It is back to business at the China-North Korea border, following a brief break after the latter's fifth nuclear test on 9 September that evoked strong criticism from several world powers. The "Friendship Bridge" between the two Asian allies across the Yalu River was re-opened to traffic after being kept shut over the weekend.
Routine checks at the border post in Dandong have been stepped up following Friday's nuclear test. Most of China's trade with North Korea passes through the post.
"I bring across all kinds of things, products for ordinary people," a truck driver who gave his family name as Wang, told Reuters. "Business hasn't been bad, we're pretty busy," he added.
Trucks carrying a range of products, including wooden frames, construction materials, steel, aluminum, rubber, machinery, bricks and even small bulldozers were reportedly spotted queued up at the single-lane border checkpoint to cross over to the North. However, international sanctions imposed on North Korea prohibit the supply of luxury goods, chemicals and materials that the country can use to pursue its nuclear and ballistic missile programmes.

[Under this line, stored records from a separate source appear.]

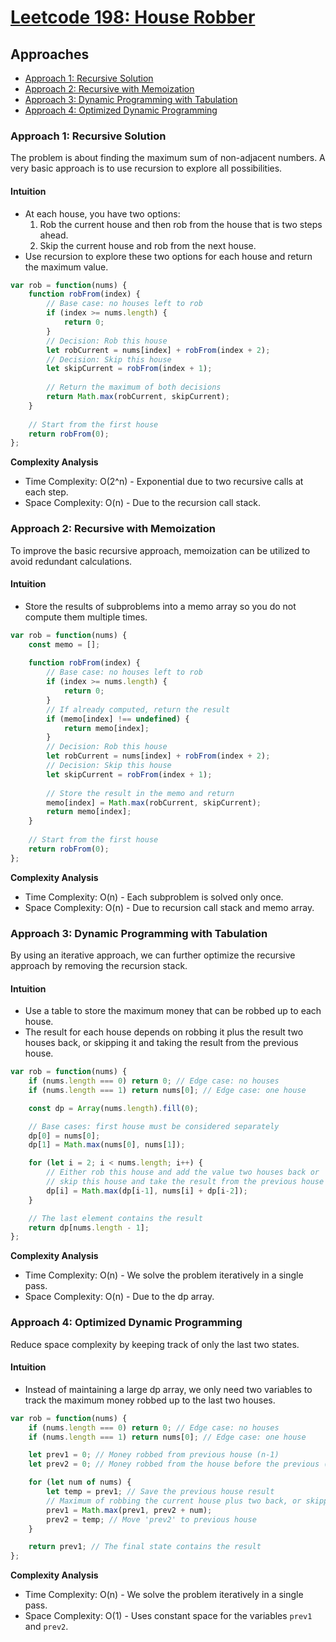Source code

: # [Leetcode 198: House Robber](https://leetcode.com/problems/house-robber/)

## Approaches
- [Approach 1: Recursive Solution](#approach-1-recursive-solution)
- [Approach 2: Recursive with Memoization](#approach-2-recursive-with-memoization)
- [Approach 3: Dynamic Programming with Tabulation](#approach-3-dynamic-programming-with-tabulation)
- [Approach 4: Optimized Dynamic Programming](#approach-4-optimized-dynamic-programming)

### Approach 1: Recursive Solution

The problem is about finding the maximum sum of non-adjacent numbers. A very basic approach is to use recursion to explore all possibilities.

#### Intuition
- At each house, you have two options:
  1. Rob the current house and then rob from the house that is two steps ahead.
  2. Skip the current house and rob from the next house.
- Use recursion to explore these two options for each house and return the maximum value.

```javascript
var rob = function(nums) {
    function robFrom(index) {
        // Base case: no houses left to rob
        if (index >= nums.length) {
            return 0;
        }
        // Decision: Rob this house
        let robCurrent = nums[index] + robFrom(index + 2);
        // Decision: Skip this house
        let skipCurrent = robFrom(index + 1);
        
        // Return the maximum of both decisions
        return Math.max(robCurrent, skipCurrent);
    }
    
    // Start from the first house
    return robFrom(0);
};
```

**Complexity Analysis**

- Time Complexity: O(2^n) - Exponential due to two recursive calls at each step.
- Space Complexity: O(n) - Due to the recursion call stack.

### Approach 2: Recursive with Memoization

To improve the basic recursive approach, memoization can be utilized to avoid redundant calculations.

#### Intuition
- Store the results of subproblems into a memo array so you do not compute them multiple times.

```javascript
var rob = function(nums) {
    const memo = [];
    
    function robFrom(index) {
        // Base case: no houses left to rob
        if (index >= nums.length) {
            return 0;
        }
        // If already computed, return the result
        if (memo[index] !== undefined) {
            return memo[index];
        }
        // Decision: Rob this house
        let robCurrent = nums[index] + robFrom(index + 2);
        // Decision: Skip this house
        let skipCurrent = robFrom(index + 1);
        
        // Store the result in the memo and return
        memo[index] = Math.max(robCurrent, skipCurrent);
        return memo[index];
    }
    
    // Start from the first house
    return robFrom(0);
};
```

**Complexity Analysis**

- Time Complexity: O(n) - Each subproblem is solved only once.
- Space Complexity: O(n) - Due to recursion call stack and memo array.

### Approach 3: Dynamic Programming with Tabulation

By using an iterative approach, we can further optimize the recursive approach by removing the recursion stack.

#### Intuition
- Use a table to store the maximum money that can be robbed up to each house.
- The result for each house depends on robbing it plus the result two houses back, or skipping it and taking the result from the previous house.

```javascript
var rob = function(nums) {
    if (nums.length === 0) return 0; // Edge case: no houses
    if (nums.length === 1) return nums[0]; // Edge case: one house

    const dp = Array(nums.length).fill(0);

    // Base cases: first house must be considered separately
    dp[0] = nums[0];
    dp[1] = Math.max(nums[0], nums[1]);

    for (let i = 2; i < nums.length; i++) {
        // Either rob this house and add the value two houses back or
        // skip this house and take the result from the previous house
        dp[i] = Math.max(dp[i-1], nums[i] + dp[i-2]);
    }

    // The last element contains the result
    return dp[nums.length - 1];
};
```

**Complexity Analysis**

- Time Complexity: O(n) - We solve the problem iteratively in a single pass.
- Space Complexity: O(n) - Due to the dp array.

### Approach 4: Optimized Dynamic Programming

Reduce space complexity by keeping track of only the last two states.

#### Intuition
- Instead of maintaining a large dp array, we only need two variables to track the maximum money robbed up to the last two houses.

```javascript
var rob = function(nums) {
    if (nums.length === 0) return 0; // Edge case: no houses
    if (nums.length === 1) return nums[0]; // Edge case: one house

    let prev1 = 0; // Money robbed from previous house (n-1)
    let prev2 = 0; // Money robbed from the house before the previous (n-2)

    for (let num of nums) {
        let temp = prev1; // Save the previous house result
        // Maximum of robbing the current house plus two back, or skipping current
        prev1 = Math.max(prev1, prev2 + num);
        prev2 = temp; // Move 'prev2' to previous house
    }

    return prev1; // The final state contains the result
};
```

**Complexity Analysis**

- Time Complexity: O(n) - We solve the problem iteratively in a single pass.
- Space Complexity: O(1) - Uses constant space for the variables `prev1` and `prev2`.

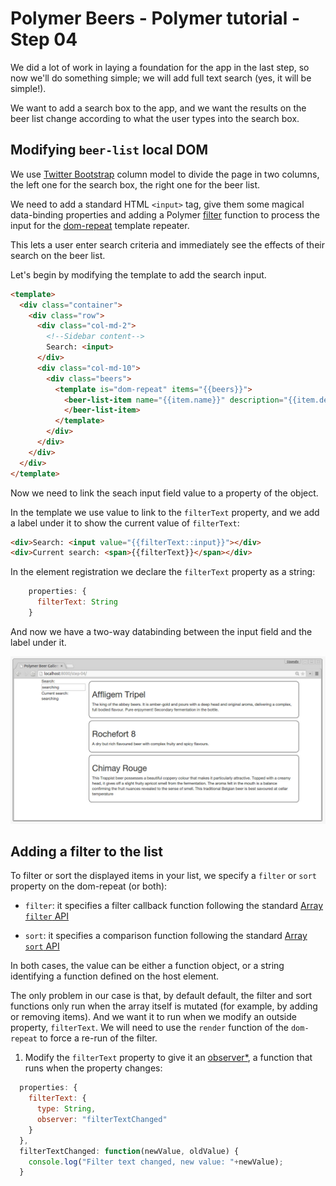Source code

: # Polymer Beers - Polymer tutorial - Step 04

We did a lot of work in laying a foundation for the app in the last step, so now we'll do something simple; 
we will add full text search (yes, it will be simple!). 

We want to add a search box to the app, and we want the results on the beer list change according to what the user types into the search box.

## Modifying `beer-list` local DOM

We use [Twitter Bootstrap](http://getbootstrap.com) column model to divide the page in two columns, the left one for the search box, the right one for the beer list.

We need to add a standard HTML `<input>` tag, give them some magical data-binding properties and adding a Polymer [filter](https://www.polymer-project.org/1.0/docs/devguide/templates.html#filtering-and-sorting-lists) function to process the input for the [dom-repeat](https://www.polymer-project.org/1.0/docs/devguide/templates.html#dom-repeat) template repeater.

This lets a user enter search criteria and immediately see the effects of their search on the beer list.  

Let's begin by modifying the template to add the search input.

```html
<template>
  <div class="container">
    <div class="row">
      <div class="col-md-2">
        <!--Sidebar content-->
        Search: <input>
      </div>
      <div class="col-md-10">
        <div class="beers">
          <template is="dom-repeat" items="{{beers}}">
            <beer-list-item name="{{item.name}}" description="{{item.description}}">
            </beer-list-item>
          </template>
        </div>
      </div>
    </div>
  </div>  
</template>
```

Now we need to link the seach input field value to a property of the object.

In the template we use value to link to the `filterText` property, and we add a label
under it to show the current value of `filterText`:

```html
<div>Search: <input value="{{filterText::input}}"></div>
<div>Current search: <span>{{filterText}}</span></div>

```

In the element registration we declare the `filterText` property as a string:

```javascript
    properties: {
      filterText: String
    }
```
And now we have a two-way databinding between the input field and the label under it.

![Screenshot](/img/step-04_01.jpg)

## Adding a filter to the list

To filter or sort the displayed items in your list, we specify a `filter` or `sort` property on the dom-repeat (or both):

+ `filter`: it specifies a filter callback function following the standard [Array `filter` API](https://developer.mozilla.org/en-US/docs/Web/JavaScript/Reference/Global_Objects/Array/filter)

+ `sort`: it specifies a comparison function following the standard [Array `sort` API](https://developer.mozilla.org/en-US/docs/Web/JavaScript/Reference/Global_Objects/Array/sort)

In both cases, the value can be either a function object, or a string identifying a function defined on the host element.

The only problem in our case is that, by default default, the filter and sort functions only run when the array itself is mutated (for example, by adding or removing items). And we want it to run when we modify an outside property, `filterText`. We will need to use the `render` function of the `dom-repeat` to force a re-run of the filter.


1. Modify the `filterText` property to give it an [observer*](https://www.polymer-project.org/1.0/docs/devguide/properties.html#change-callbacks), a function that runs when the property changes:

  ```javascript
    properties: {
      filterText: {
        type: String,
        observer: "filterTextChanged"
      }
    },
    filterTextChanged: function(newValue, oldValue) {
      console.log("Filter text changed, new value: "+newValue);
    }
  ```

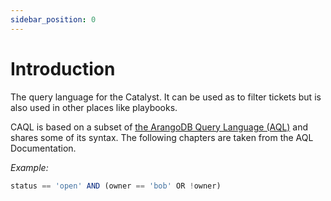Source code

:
 ```yaml
---
sidebar_position: 0
---
```


# Introduction

The query language for the Catalyst. It can be used as to filter tickets but is also used in other places like playbooks.

CAQL is based on a subset of [the ArangoDB Query Language (AQL)](https://www.arangodb.com/docs/stable/aql/) and shares 
some of its syntax. The following chapters are taken from the AQL Documentation. 

_Example:_
```js
status == 'open' AND (owner == 'bob' OR !owner)
```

Amid international outcry to impose tighter sanctions against the reclusive state, China too condemned its ally for the latest nuclear test. However, Beijing is yet to take a stand on further sanctions against Pyongyang to prevent Kim Jong-un from pursuing the banned nuclear programme.
A 54-year-old driver Ying Ren told the news agency that the security checks at the border post are tight and prompt. "They check us for everything; they can even tell if we have two bottles of beer. They don't care if we have beer, but they can tell that we have it.

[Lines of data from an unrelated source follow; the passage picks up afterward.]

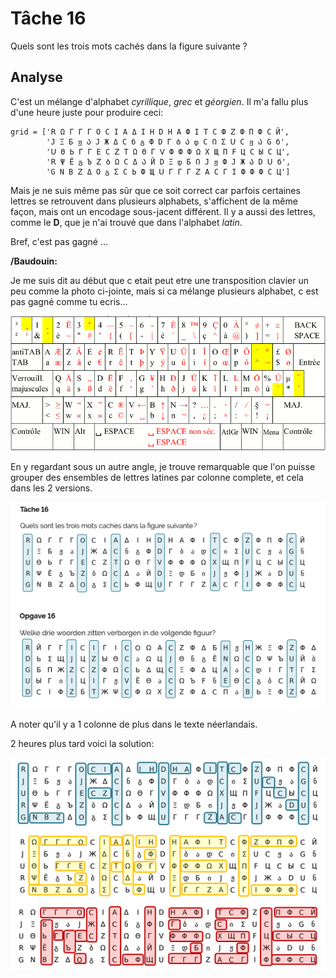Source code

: # Tâche 16

Quels sont les trois mots cachés dans la figure suivante ?

## Analyse

C'est un mélange d'alphabet *cyrillique*, *grec* et *géorgien*. Il m'a fallu plus d'une heure juste pour produire ceci:

```
grid = ['ꓣ Ω Г Г Г О С І А Δ І Н D Н А Ф І Τ С Ф ꓜ Ф П Ф С Й',
        'Ј Ξ Б ჟ Ა Ј Ж Δ С б გ Ф D Г Ბ Ა დ С Ი Σ ꓴ С ჟ Ა G б',
        'ꓴ Θ Ь Г Г Е С ꓜ Τ Ω Θ Г ꓦ Ф Ф Ф Ω Χ Щ П F Ц С Ы С Ц',
        'ꓣ Ψ Ё გ Ъ ꓜ Ბ Ω С Δ Ა Й D Ξ დ Б Ი Ј ჟ Ф Ј Ж Ა D ꓴ б',
        'G N В ꓜ Δ О გ Σ С Ь Ф Щ ꓴ Г Г Г ꓜ А С Г І Ф Ф Ф С Ц']
```

Mais je ne suis même pas sûr que ce soit correct car parfois certaines lettres se retrouvent dans plusieurs alphabets, s'affichent de la même façon, mais ont un encodage sous-jacent différent. Il y a aussi des lettres, comme le **D**, que je n'ai trouvé que dans l'alphabet *latin*.

Bref, c'est pas gagné ...

**/Baudouin:**

Je me suis dit au début que c etait peut etre une transposition clavier un peu comme la photo ci-jointe, mais si ca mélange plusieurs alphabet, c est pas gagné comme tu ecris...

![Linux](ClavierLinux.png)


En y regardant sous un autre angle, je trouve remarquable que l'on puisse grouper des ensembles de lettres latines par colonne complete, et cela dans les 2 versions.


![Observations](Observation16.png)

A noter qu'il y a 1 colonne de plus dans le texte néerlandais.

2 heures plus tard voici la solution:

![Solution](16_Soluce.png)
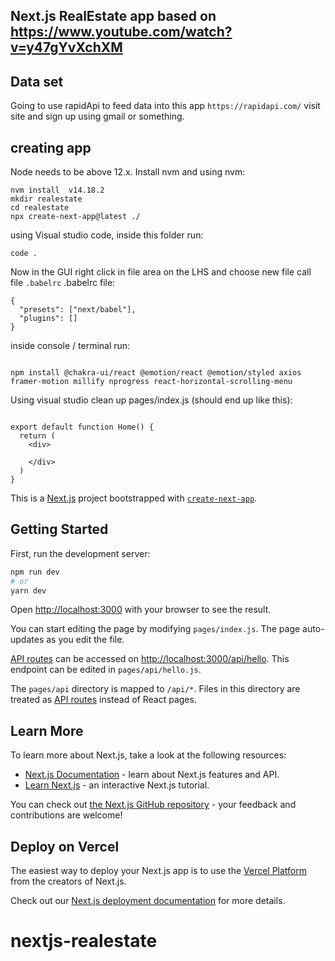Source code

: 
## Next.js RealEstate app based on https://www.youtube.com/watch?v=y47gYvXchXM 

## Data set
Going to use rapidApi to feed data into this app `https://rapidapi.com/` visit site and sign up using gmail or something.

## creating app

Node needs to be above 12.x. Install nvm and using nvm:

```
nvm install  v14.18.2
mkdir realestate 
cd realestate
npx create-next-app@latest ./

```

using Visual studio code, inside this folder run:
```
code . 
```

Now in the GUI right click in file area on the LHS and choose new file call file `.babelrc`
.babelrc file:
```
{
  "presets": ["next/babel"],
  "plugins": []
}
```

inside console / terminal run:
 ```
 
 npm install @chakra-ui/react @emotion/react @emotion/styled axios framer-motion millify nprogress react-horizontal-scrolling-menu

 ```

Using visual studio clean up pages/index.js (should end up like this):
```

export default function Home() {
  return (
    <div>
    
    </div>
  )
}

```








This is a [Next.js](https://nextjs.org/) project bootstrapped with [`create-next-app`](https://github.com/vercel/next.js/tree/canary/packages/create-next-app).

## Getting Started

First, run the development server:

```bash
npm run dev
# or
yarn dev
```

Open [http://localhost:3000](http://localhost:3000) with your browser to see the result.

You can start editing the page by modifying `pages/index.js`. The page auto-updates as you edit the file.

[API routes](https://nextjs.org/docs/api-routes/introduction) can be accessed on [http://localhost:3000/api/hello](http://localhost:3000/api/hello). This endpoint can be edited in `pages/api/hello.js`.

The `pages/api` directory is mapped to `/api/*`. Files in this directory are treated as [API routes](https://nextjs.org/docs/api-routes/introduction) instead of React pages.

## Learn More

To learn more about Next.js, take a look at the following resources:

- [Next.js Documentation](https://nextjs.org/docs) - learn about Next.js features and API.
- [Learn Next.js](https://nextjs.org/learn) - an interactive Next.js tutorial.

You can check out [the Next.js GitHub repository](https://github.com/vercel/next.js/) - your feedback and contributions are welcome!

## Deploy on Vercel

The easiest way to deploy your Next.js app is to use the [Vercel Platform](https://vercel.com/new?utm_medium=default-template&filter=next.js&utm_source=create-next-app&utm_campaign=create-next-app-readme) from the creators of Next.js.

Check out our [Next.js deployment documentation](https://nextjs.org/docs/deployment) for more details.
# nextjs-realestate
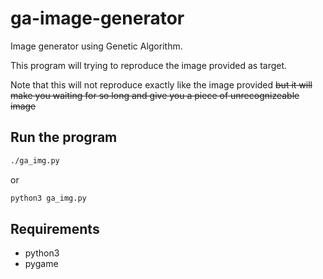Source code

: # ga-image-generator
Image generator using Genetic Algorithm.

This program will trying to reproduce the image provided as target.

Note that this will not reproduce exactly like the image provided ~~but it will make you waiting for so long and give you a piece of unrecognizeable image~~

## Run the program
```bash
./ga_img.py
```
or
```bash
python3 ga_img.py
```

## Requirements
- python3
- pygame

"After they imposed sanctions goods like chemicals were banned from being taken across because they might be used for the nuclear bomb," the driver said.
Another driver said: "The checks really stepped up after the sanctions were introduced earlier this year. Now they check when we load the trucks and they check again when we go through customs. They give me a list so I can see that they know everything I have on board. But trade in goods for ordinary people will continue indefinitely. How can it not? We don't want North Korean refugees flooding into China."
Driver Liang Hengshun said North Korea is a "very closed society" and he is wary of lingering in the country. "...we aren't allowed to use our phones, we can't listen to the radio, they'll take away anything that isn't written in Korean script like Chinese newspapers in our trucks," he said.